§ ASSIGNMENT: In the entries below, find the line with "display: grid;" and the line with "font-size: 16px;". Return those two lines and all lines between them, exactly.

§ PROVIDED RECORDS:
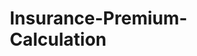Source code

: # Insurance-Premium-Calculation
<!DOCTYPE html>
<html lang="en">
<head>
    <meta charset="UTF-8">
    <meta name="viewport" content="width=device-width, initial-scale=1.0">
    <title>Dynamic Insurance Premium Calculator</title>
    <style>
        * {
            margin: 0;
            padding: 0;
            box-sizing: border-box;
        }

        body {
            font-family: 'Segoe UI', Tahoma, Geneva, Verdana, sans-serif;
            background: linear-gradient(135deg, #667eea 0%, #764ba2 100%);
            min-height: 100vh;
            padding: 20px;
        }

        .container {
            max-width: 1200px;
            margin: 0 auto;
            background: white;
            border-radius: 20px;
            box-shadow: 0 20px 40px rgba(0,0,0,0.1);
            overflow: hidden;
        }

        .header {
            background: linear-gradient(135deg, #1e3c72 0%, #2a5298 100%);
            color: white;
            padding: 30px;
            text-align: center;
        }

        .header h1 {
            font-size: 2.5em;
            margin-bottom: 10px;
            animation: fadeInDown 1s ease-out;
        }

        .header p {
            font-size: 1.2em;
            opacity: 0.9;
        }

        .main-content {
            display: grid;
            grid-template-columns: 1fr 1fr;
            gap: 30px;
            padding: 40px;
        }

        .form-section {
            background: #f8f9fa;
            padding: 30px;
            border-radius: 15px;
            border-left: 5px solid #667eea;
        }

        .results-section {
            background: #f8f9fa;
            padding: 30px;
            border-radius: 15px;
            border-left: 5px solid #764ba2;
        }

        .section-title {
            font-size: 1.8em;
            color: #333;
            margin-bottom: 20px;
            text-align: center;
        }

        .form-group {
            margin-bottom: 20px;
        }

        label {
            display: block;
            margin-bottom: 8px;
            font-weight: 600;
            color: #555;
        }

        input, select {
            width: 100%;
            padding: 12px;
            border: 2px solid #ddd;
            border-radius: 8px;
            font-size: 16px;
            transition: border-color 0.3s ease;
        }

        input:focus, select:focus {
            outline: none;
            border-color: #667eea;
            box-shadow: 0 0 0 3px rgba(102, 126, 234, 0.1);
        }

        .calculate-btn {
            background: linear-gradient(135deg, #667eea 0%, #764ba2 100%);
            color: white;
            padding: 15px 30px;
            border: none;
            border-radius: 10px;
            font-size: 18px;
            font-weight: 600;
            cursor: pointer;
            width: 100%;
            transition: transform 0.3s ease, box-shadow 0.3s ease;
        }

        .calculate-btn:hover {
            transform: translateY(-2px);
            box-shadow: 0 10px 20px rgba(102, 126, 234, 0.3);
        }

        .results-card {
            background: white;
            padding: 25px;
            border-radius: 12px;
            margin-bottom: 20px;
            box-shadow: 0 5px 15px rgba(0,0,0,0.08);
            border-left: 4px solid #28a745;
        }

        .premium-amount {
            font-size: 2.5em;
            font-weight: bold;
            color: #28a745;
            text-align: center;
            margin-bottom: 10px;
        }

        .risk-indicator {
            display: flex;
            align-items: center;
            justify-content: center;
            margin: 15px 0;
        }

        .risk-bar {
            width: 200px;
            height: 20px;
            background: #e0e0e0;
            border-radius: 10px;
            overflow: hidden;
            margin: 0 10px;
        }

        .risk-fill {
            height: 100%;
            transition: width 0.8s ease;
        }

        .risk-low { background: #28a745; }
        .risk-medium { background: #ffc107; }
        .risk-high { background: #dc3545; }

        .breakdown {
            background: white;
            padding: 20px;
            border-radius: 12px;
            margin-top: 20px;
            box-shadow: 0 5px 15px rgba(0,0,0,0.08);
        }

        .breakdown-item {
            display: flex;
            justify-content: space-between;
            padding: 10px 0;
            border-bottom: 1px solid #eee;
        }

        .breakdown-item:last-child {
            border-bottom: none;
            font-weight: bold;
            color: #333;
        }

        .market-trends {
            background: white;
            padding: 20px;
            border-radius: 12px;
            margin-top: 20px;
            box-shadow: 0 5px 15px rgba(0,0,0,0.08);
        }

        .trend-item {
            display: flex;
            justify-content: space-between;
            align-items: center;
            padding: 8px 0;
        }

        .trend-up { color: #dc3545; }
        .trend-down { color: #28a745; }

        .quote-section {
            grid-column: 1 / -1;
            background: #f8f9fa;
            padding: 30px;
            border-radius: 15px;
            margin-top: 20px;
            text-align: center;
        }

        .quote-btn {
            background: linear-gradient(135deg, #28a745 0%, #20c997 100%);
            color: white;
            padding: 15px 40px;
            border: none;
            border-radius: 10px;
            font-size: 18px;
            font-weight: 600;
            cursor: pointer;
            margin: 10px;
            transition: transform 0.3s ease;
        }

        .quote-btn:hover {
            transform: translateY(-2px);
        }

        .quote-output {
            background: white;
            padding: 20px;
            border-radius: 12px;
            margin-top: 20px;
            text-align: left;
            max-height: 400px;
            overflow-y: auto;
            box-shadow: 0 5px 15px rgba(0,0,0,0.08);
        }

        @keyframes fadeInDown {
            from {
                opacity: 0;
                transform: translateY(-30px);
            }
            to {
                opacity: 1;
                transform: translateY(0);
            }
        }

        @media (max-width: 768px) {
            .main-content {
                grid-template-columns: 1fr;
                gap: 20px;
                padding: 20px;
            }
        }
    </style>
</head>
<body>
    <div class="container">
        <div class="header">
            <h1>Dynamic Insurance Premium Calculator</h1>
            <p>AI-Powered Risk Assessment & Pricing Optimization</p>
        </div>

        <div class="main-content">
            <div class="form-section">
                <h2 class="section-title">Risk Assessment</h2>
                
                <div class="form-group">
                    <label for="age">Age</label>
                    <input type="number" id="age" min="18" max="100" value="30">
                </div>

                <div class="form-group">
                    <label for="gender">Gender</label>
                    <select id="gender">
                        <option value="male">Male</option>
                        <option value="female">Female</option>
                        <option value="other">Other</option>
                    </select>
                </div>

                <div class="form-group">
                    <label for="location">Location</label>
                    <select id="location">
                        <option value="mumbai">Mumbai</option>
                        <option value="delhi">Delhi</option>
                        <option value="bangalore">Bangalore</option>
                        <option value="chennai">Chennai</option>
                        <option value="hyderabad">Hyderabad</option>
                        <option value="kolkata">Kolkata</option>
                        <option value="pune">Pune</option>
                        <option value="other">Other</option>
                    </select>
                </div>

                <div class="form-group">
                    <label for="occupation">Occupation</label>
                    <select id="occupation">
                        <option value="office">Office Worker</option>
                        <option value="driver">Driver</option>
                        <option value="construction">Construction</option>
                        <option value="healthcare">Healthcare</option>
                        <option value="teacher">Teacher</option>
                        <option value="engineer">Engineer</option>
                        <option value="business">Business Owner</option>
                        <option value="student">Student</option>
                    </select>
                </div>

                <div class="form-group">
                    <label for="smoking">Smoking Status</label>
                    <select id="smoking">
                        <option value="never">Never Smoked</option>
                        <option value="former">Former Smoker</option>
                        <option value="occasional">Occasional Smoker</option>
                        <option value="regular">Regular Smoker</option>
                    </select>
                </div>

                <div class="form-group">
                    <label for="coverage">Coverage Amount (₹)</label>
                    <input type="number" id="coverage" min="100000" max="50000000" value="1000000" step="100000">
                </div>

                <div class="form-group">
                    <label for="term">Policy Term (Years)</label>
                    <input type="number" id="term" min="5" max="30" value="20">
                </div>

                <button class="calculate-btn" onclick="calculatePremium()">Calculate Premium</button>
            </div>

            <div class="results-section">
                <h2 class="section-title">Premium Calculation</h2>
                
                <div class="results-card">
                    <div class="premium-amount" id="premiumAmount">₹0</div>
                    <div style="text-align: center; color: #666;">Monthly Premium</div>
                    
                    <div class="risk-indicator">
                        <span>Low Risk</span>
                        <div class="risk-bar">
                            <div class="risk-fill" id="riskFill"></div>
                        </div>
                        <span>High Risk</span>
                    </div>
                    <div style="text-align: center; margin-top: 10px;">
                        <span id="riskLabel">Risk Level: Medium</span>
                    </div>
                </div>

                <div class="breakdown">
                    <h3 style="margin-bottom: 15px; color: #333;">Premium Breakdown</h3>
                    <div class="breakdown-item">
                        <span>Base Premium:</span>
                        <span id="basePremium">₹0</span>
                    </div>
                    <div class="breakdown-item">
                        <span>Age Factor:</span>
                        <span id="ageFactor">₹0</span>
                    </div>
                    <div class="breakdown-item">
                        <span>Risk Adjustment:</span>
                        <span id="riskAdjustment">₹0</span>
                    </div>
                    <div class="breakdown-item">
                        <span>Market Adjustment:</span>
                        <span id="marketAdjustment">₹0</span>
                    </div>
                    <div class="breakdown-item">
                        <span>Total Monthly Premium:</span>
                        <span id="totalPremium">₹0</span>
                    </div>
                </div>

                <div class="market-trends">
                    <h3 style="margin-bottom: 15px; color: #333;">Market Trends</h3>
                    <div class="trend-item">
                        <span>Healthcare Costs:</span>
                        <span class="trend-up">+5.2%</span>
                    </div>
                    <div class="trend-item">
                        <span>Life Expectancy:</span>
                        <span class="trend-down">-2.1%</span>
                    </div>
                    <div class="trend-item">
                        <span>Market Volatility:</span>
                        <span class="trend-up">+3.8%</span>
                    </div>
                    <div class="trend-item">
                        <span>Regulatory Changes:</span>
                        <span class="trend-down">-1.5%</span>
                    </div>
                </div>
            </div>

            <div class="quote-section">
                <h2 class="section-title">Quote Generator</h2>
                <button class="quote-btn" onclick="generateQuote()">Generate Detailed Quote</button>
                <button class="quote-btn" onclick="downloadQuote()">Download Quote</button>
                <div class="quote-output" id="quoteOutput" style="display: none;"></div>
            </div>
        </div>
    </div>

    <script>
        // Risk Assessment Engine
        class RiskAssessment {
            constructor() {
                this.riskFactors = {
                    age: { low: [25, 45], medium: [18, 25, 45, 65], high: [65, 100] },
                    gender: { male: 1.1, female: 0.9, other: 1.0 },
                    location: {
                        mumbai: 1.2, delhi: 1.15, bangalore: 1.0, chennai: 1.05,
                        hyderabad: 0.95, kolkata: 1.1, pune: 1.0, other: 1.0
                    },
                    occupation: {
                        office: 0.9, driver: 1.3, construction: 1.5, healthcare: 1.1,
                        teacher: 0.8, engineer: 0.85, business: 1.2, student: 0.7
                    },
                    smoking: {
                        never: 0.8, former: 1.1, occasional: 1.4, regular: 1.8
                    }
                };
                this.marketTrends = {
                    healthcareCosts: 0.052,
                    lifeExpectancy: -0.021,
                    marketVolatility: 0.038,
                    regulatoryChanges: -0.015
                };
            }

            calculateRiskScore(profile) {
                let riskScore = 1.0;
                
                // Age factor
                if (profile.age <= 25 || profile.age >= 65) {
                    riskScore *= 1.3;
                } else if (profile.age <= 45) {
                    riskScore *= 0.9;
                } else {
                    riskScore *= 1.1;
                }

                // Gender factor
                riskScore *= this.riskFactors.gender[profile.gender];

                // Location factor
                riskScore *= this.riskFactors.location[profile.location];

                // Occupation factor
                riskScore *= this.riskFactors.occupation[profile.occupation];

                // Smoking factor
                riskScore *= this.riskFactors.smoking[profile.smoking];

                return Math.max(0.5, Math.min(2.5, riskScore));
            }

            getRiskLevel(score) {
                if (score <= 0.9) return 'Low';
                if (score <= 1.4) return 'Medium';
                return 'High';
            }
        }

        // Pricing Calculator
        class PricingCalculator {
            constructor() {
                this.basePremiumRate = 0.008; // 0.8% of coverage per year
                this.riskEngine = new RiskAssessment();
            }

            calculatePremium(profile) {
                const { coverage, term } = profile;
                
                // Base premium calculation
                const basePremium = (coverage * this.basePremiumRate) / 12;
                
                // Risk adjustment
                const riskScore = this.riskEngine.calculateRiskScore(profile);
                const riskAdjustedPremium = basePremium * riskScore;
                
                // Market adjustment
                const marketMultiplier = 1 + 
                    this.riskEngine.marketTrends.healthcareCosts +
                    this.riskEngine.marketTrends.marketVolatility;
                const marketAdjustedPremium = riskAdjustedPremium * marketMultiplier;
                
                // Term adjustment
                const termMultiplier = term > 20 ? 0.95 : term < 10 ? 1.1 : 1.0;
                const finalPremium = marketAdjustedPremium * termMultiplier;
                
                return {
                    basePremium: Math.round(basePremium),
                    riskScore: riskScore,
                    riskAdjustment: Math.round(riskAdjustedPremium - basePremium),
                    marketAdjustment: Math.round(marketAdjustedPremium - riskAdjustedPremium),
                    totalPremium: Math.round(finalPremium),
                    ageFactor: Math.round(basePremium * 0.1 * (profile.age > 40 ? 1.5 : 0.8))
                };
            }
        }

        // Market Analyzer
        class MarketAnalyzer {
            constructor() {
                this.trends = {
                    healthcare: 5.2,
                    lifeExpectancy: -2.1,
                    volatility: 3.8,
                    regulatory: -1.5
                };
            }

            getMarketConditions() {
                return {
                    competitive: Math.random() > 0.5,
                    growthRate: 4.5 + (Math.random() - 0.5) * 2,
                    riskIndex: 0.7 + Math.random() * 0.6
                };
            }
        }

        // Quote Generator
        class QuoteGenerator {
            constructor(calculator) {
                this.calculator = calculator;
            }

            generateQuote(profile, premiumData) {
                const quote = {
                    id: 'INS-' + Date.now(),
                    timestamp: new Date().toLocaleString(),
                    profile: profile,
                    premium: premiumData,
                    terms: this.generateTerms(),
                    benefits: this.generateBenefits(profile.coverage),
                    validUntil: new Date(Date.now() + 30 * 24 * 60 * 60 * 1000).toLocaleDateString()
                };

                return quote;
            }

            generateTerms() {
                return [
                    "Policy is subject to medical underwriting",
                    "Premium rates are guaranteed for the first 5 years",
                    "30-day free look period applies",
                    "Claim settlement within 15 working days",
                    "Coverage includes accidental death benefit",
                    "Maturity benefit equal to sum assured"
                ];
            }

            generateBenefits(coverage) {
                return [
                    `Life Cover: ₹${coverage.toLocaleString()}`,
                    `Accidental Death: ₹${(coverage * 2).toLocaleString()}`,
                    `Terminal Illness: ₹${coverage.toLocaleString()}`,
                    `Premium Waiver: Up to ₹${(coverage * 0.1).toLocaleString()}`,
                    `Tax Benefits: Under Section 80C`,
                    `Free Health Check-up: Annual`
                ];
            }
        }

        // Initialize components
        const calculator = new PricingCalculator();
        const quoteGenerator = new QuoteGenerator(calculator);
        let currentQuote = null;

        function calculatePremium() {
            const profile = {
                age: parseInt(document.getElementById('age').value),
                gender: document.getElementById('gender').value,
                location: document.getElementById('location').value,
                occupation: document.getElementById('occupation').value,
                smoking: document.getElementById('smoking').value,
                coverage: parseInt(document.getElementById('coverage').value),
                term: parseInt(document.getElementById('term').value)
            };

            const premiumData = calculator.calculatePremium(profile);
            displayResults(premiumData);
            
            // Store for quote generation
            currentQuote = { profile, premiumData };
        }

        function displayResults(data) {
            // Update premium amount
            document.getElementById('premiumAmount').textContent = `₹${data.totalPremium.toLocaleString()}`;
            
            // Update risk indicator
            const riskFill = document.getElementById('riskFill');
            const riskLabel = document.getElementById('riskLabel');
            const riskPercent = Math.min(100, (data.riskScore / 2.5) * 100);
            
            riskFill.style.width = `${riskPercent}%`;
            
            if (data.riskScore <= 0.9) {
                riskFill.className = 'risk-fill risk-low';
                riskLabel.textContent = 'Risk Level: Low';
            } else if (data.riskScore <= 1.4) {
                riskFill.className = 'risk-fill risk-medium';
                riskLabel.textContent = 'Risk Level: Medium';
            } else {
                riskFill.className = 'risk-fill risk-high';
                riskLabel.textContent = 'Risk Level: High';
            }
            
            // Update breakdown
            document.getElementById('basePremium').textContent = `₹${data.basePremium.toLocaleString()}`;
            document.getElementById('ageFactor').textContent = `₹${data.ageFactor.toLocaleString()}`;
            document.getElementById('riskAdjustment').textContent = `₹${data.riskAdjustment.toLocaleString()}`;
            document.getElementById('marketAdjustment').textContent = `₹${data.marketAdjustment.toLocaleString()}`;
            document.getElementById('totalPremium').textContent = `₹${data.totalPremium.toLocaleString()}`;
        }

        function generateQuote() {
            if (!currentQuote) {
                alert('Please calculate premium first!');
                return;
            }

            const quote = quoteGenerator.generateQuote(currentQuote.profile, currentQuote.premiumData);
            displayQuote(quote);
        }

        function displayQuote(quote) {
            const output = document.getElementById('quoteOutput');
            output.style.display = 'block';
            
            output.innerHTML = `
                <h3>Insurance Quote - ${quote.id}</h3>
                <p><strong>Generated:</strong> ${quote.timestamp}</p>
                <p><strong>Valid Until:</strong> ${quote.validUntil}</p>
                
                <h4>Applicant Details</h4>
                <p>Age: ${quote.profile.age} years</p>
                <p>Gender: ${quote.profile.gender}</p>
                <p>Location: ${quote.profile.location}</p>
                <p>Occupation: ${quote.profile.occupation}</p>
                <p>Smoking Status: ${quote.profile.smoking}</p>
                
                <h4>Coverage Details</h4>
                <p>Sum Assured: ₹${quote.profile.coverage.toLocaleString()}</p>
                <p>Policy Term: ${quote.profile.term} years</p>
                <p>Monthly Premium: ₹${quote.premium.totalPremium.toLocaleString()}</p>
                <p>Annual Premium: ₹${(quote.premium.totalPremium * 12).toLocaleString()}</p>
                
                <h4>Benefits</h4>
                <ul>
                    ${quote.benefits.map(benefit => `<li>${benefit}</li>`).join('')}
                </ul>
                
                <h4>Terms & Conditions</h4>
                <ul>
                    ${quote.terms.map(term => `<li>${term}</li>`).join('')}
                </ul>
                
                <div style="margin-top: 20px; padding: 15px; background: #f0f8ff; border-radius: 8px;">
                    <p><strong>Next Steps:</strong></p>
                    <p>1. Complete medical examination</p>
                    <p>2. Submit required documents</p>
                    <p>3. Pay first premium</p>
                    <p>4. Receive policy document</p>
                </div>
            `;
        }

        function downloadQuote() {
            if (!currentQuote) {
                alert('Please generate a quote first!');
                return;
            }

            const quote = quoteGenerator.generateQuote(currentQuote.profile, currentQuote.premiumData);
            const content = `
INSURANCE QUOTE
===============

Quote ID: ${quote.id}
Generated: ${quote.timestamp}
Valid Until: ${quote.validUntil}

APPLICANT DETAILS
================
Age: ${quote.profile.age} years
Gender: ${quote.profile.gender}
Location: ${quote.profile.location}
Occupation: ${quote.profile.occupation}
Smoking Status: ${quote.profile.smoking}

COVERAGE DETAILS
===============
Sum Assured: ₹${quote.profile.coverage.toLocaleString()}
Policy Term: ${quote.profile.term} years
Monthly Premium: ₹${quote.premium.totalPremium.toLocaleString()}
Annual Premium: ₹${(quote.premium.totalPremium * 12).toLocaleString()}

BENEFITS
========
${quote.benefits.map(benefit => `• ${benefit}`).join('\n')}

TERMS & CONDITIONS
==================
${quote.terms.map(term => `• ${term}`).join('\n')}

NEXT STEPS
==========
1. Complete medical examination
2. Submit required documents
3. Pay first premium
4. Receive policy document

---
This quote is system generated and valid for 30 days from the date of generation.
            `;

            const blob = new Blob([content], { type: 'text/plain' });
            const url = URL.createObjectURL(blob);
            const a = document.createElement('a');
            a.href = url;
            a.download = `insurance_quote_${quote.id}.txt`;
            a.click();
            URL.revokeObjectURL(url);
        }

        // Initialize with default calculation
        window.onload = function() {
            calculatePremium();
        };
    </script>
</body>
</html>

§ RESPONSE BELOW:
            display: grid;
            grid-template-columns: 1fr 1fr;
            gap: 30px;
            padding: 40px;
        }

        .form-section {
            background: #f8f9fa;
            padding: 30px;
            border-radius: 15px;
            border-left: 5px solid #667eea;
        }

        .results-section {
            background: #f8f9fa;
            padding: 30px;
            border-radius: 15px;
            border-left: 5px solid #764ba2;
        }

        .section-title {
            font-size: 1.8em;
            color: #333;
            margin-bottom: 20px;
            text-align: center;
        }

        .form-group {
            margin-bottom: 20px;
        }

        label {
            display: block;
            margin-bottom: 8px;
            font-weight: 600;
            color: #555;
        }

        input, select {
            width: 100%;
            padding: 12px;
            border: 2px solid #ddd;
            border-radius: 8px;
            font-size: 16px;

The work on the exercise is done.